> [Problem]: Take every line in the entries that includes the word "transformation" and copy it.
BEGIN
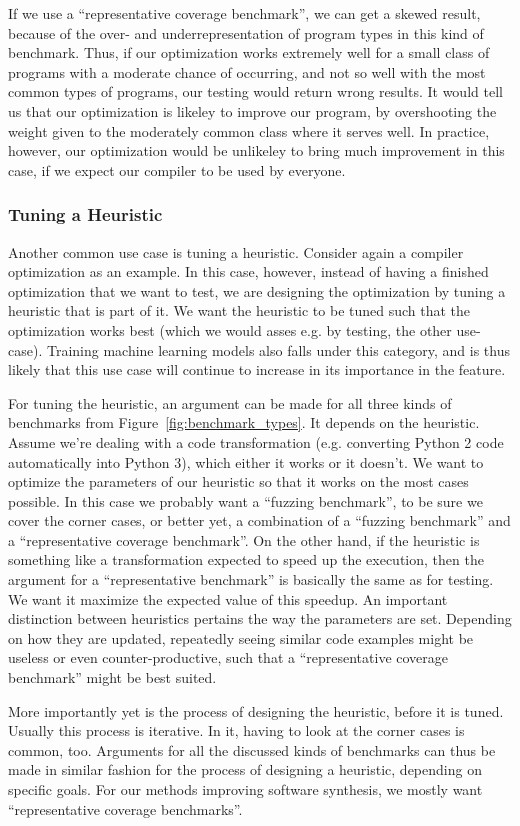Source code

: If we use a ``representative coverage benchmark'', we can get a skewed result, because of the over- and underrepresentation of program types in this kind of benchmark.
Thus, if our optimization works extremely well for a small class of programs with a moderate chance of occurring, and not so well with the most common types of programs, our testing would return wrong results.
It would tell us that our optimization is likeley to improve our program, by overshooting the weight given to the moderately common class where it serves well.
In practice, however, our optimization would be unlikeley to bring much improvement in this case, if we expect our compiler to be used by everyone.

\subsubsection{Tuning a Heuristic}
\label{sec:tuning}

Another common use case is tuning a heuristic. Consider again a compiler optimization as an example. In this case, however, instead of having a finished optimization that we want to test, we are designing the optimization by tuning a heuristic that is part of it.
We want the heuristic to be tuned such that the optimization works best (which we would asses e.g. by testing, the other use-case).
Training machine learning models also falls under this category, and is thus likely that this use case will continue to increase in its importance in the feature.

For tuning the heuristic, an argument can be made for all three kinds of benchmarks from Figure~\ref{fig:benchmark_types}. It depends on the heuristic.
Assume we're dealing with a code transformation (e.g. converting Python 2 code automatically into Python 3),  which either it works or it doesn't. We want to optimize the parameters of our heuristic so that it works on the most cases possible.
In this case we probably want a ``fuzzing benchmark'', to be sure we cover the corner cases, or better yet, a combination of a ``fuzzing benchmark'' and a ``representative coverage benchmark''.
On the other hand, if the heuristic is something like a transformation expected to speed up the execution, then the argument for a ``representative benchmark'' is basically the same as for testing.
We want it maximize the expected value of this speedup.
An important distinction between heuristics pertains the way the parameters are set. Depending on how they are updated, repeatedly seeing similar code examples might be useless or even counter-productive, such that a ``representative coverage benchmark'' might be best suited.

More importantly yet is the process of designing the heuristic, before it is tuned. Usually this process is iterative. In it, having to look at the corner cases is common, too.
Arguments for all the discussed kinds of benchmarks can thus be made in similar fashion for the process of designing a heuristic, depending on specific goals.
For our methods improving software synthesis, we mostly want ``representative coverage benchmarks''.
END
> [Exercise result]:
Assume we're dealing with a code transformation (e.g. converting Python 2 code automatically into Python 3),  which either it works or it doesn't. We want to optimize the parameters of our heuristic so that it works on the most cases possible.
On the other hand, if the heuristic is something like a transformation expected to speed up the execution, then the argument for a ``representative benchmark'' is basically the same as for testing.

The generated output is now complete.